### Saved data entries

▼

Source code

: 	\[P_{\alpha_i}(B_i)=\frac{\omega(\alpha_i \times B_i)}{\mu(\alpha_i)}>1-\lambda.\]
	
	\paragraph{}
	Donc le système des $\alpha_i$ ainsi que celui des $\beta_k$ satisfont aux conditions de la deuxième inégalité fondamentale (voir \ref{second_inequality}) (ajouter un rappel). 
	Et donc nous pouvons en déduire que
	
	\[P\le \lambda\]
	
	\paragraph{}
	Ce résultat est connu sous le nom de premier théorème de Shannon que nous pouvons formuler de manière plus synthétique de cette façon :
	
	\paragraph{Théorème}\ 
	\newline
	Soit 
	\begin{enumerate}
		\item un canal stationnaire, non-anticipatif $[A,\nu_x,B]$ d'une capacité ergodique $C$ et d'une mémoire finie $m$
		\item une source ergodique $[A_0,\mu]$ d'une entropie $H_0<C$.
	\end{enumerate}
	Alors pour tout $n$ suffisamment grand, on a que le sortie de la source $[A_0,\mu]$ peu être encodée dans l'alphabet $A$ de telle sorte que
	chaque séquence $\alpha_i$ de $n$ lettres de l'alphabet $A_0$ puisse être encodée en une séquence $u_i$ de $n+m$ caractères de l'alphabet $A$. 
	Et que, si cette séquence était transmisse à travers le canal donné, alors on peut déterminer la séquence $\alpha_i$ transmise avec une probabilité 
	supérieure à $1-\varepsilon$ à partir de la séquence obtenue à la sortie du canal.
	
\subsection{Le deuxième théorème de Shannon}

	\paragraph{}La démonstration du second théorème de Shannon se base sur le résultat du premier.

▲

### EXERCISE PROMPT
Go through the data and copy each line exactly as it reads.

### ANSWER BOX
Source code

: 	\[P_{\alpha_i}(B_i)=\frac{\omega(\alpha_i \times B_i)}{\mu(\alpha_i)}>1-\lambda.\]
	
	\paragraph{}
	Donc le système des $\alpha_i$ ainsi que celui des $\beta_k$ satisfont aux conditions de la deuxième inégalité fondamentale (voir \ref{second_inequality}) (ajouter un rappel). 
	Et donc nous pouvons en déduire que
	
	\[P\le \lambda\]
	
	\paragraph{}
	Ce résultat est connu sous le nom de premier théorème de Shannon que nous pouvons formuler de manière plus synthétique de cette façon :
	
	\paragraph{Théorème}\ 
	\newline
	Soit 
	\begin{enumerate}
		\item un canal stationnaire, non-anticipatif $[A,\nu_x,B]$ d'une capacité ergodique $C$ et d'une mémoire finie $m$
		\item une source ergodique $[A_0,\mu]$ d'une entropie $H_0<C$.
	\end{enumerate}
	Alors pour tout $n$ suffisamment grand, on a que le sortie de la source $[A_0,\mu]$ peu être encodée dans l'alphabet $A$ de telle sorte que
	chaque séquence $\alpha_i$ de $n$ lettres de l'alphabet $A_0$ puisse être encodée en une séquence $u_i$ de $n+m$ caractères de l'alphabet $A$. 
	Et que, si cette séquence était transmisse à travers le canal donné, alors on peut déterminer la séquence $\alpha_i$ transmise avec une probabilité 
	supérieure à $1-\varepsilon$ à partir de la séquence obtenue à la sortie du canal.
	
\subsection{Le deuxième théorème de Shannon}

	\paragraph{}La démonstration du second théorème de Shannon se base sur le résultat du premier.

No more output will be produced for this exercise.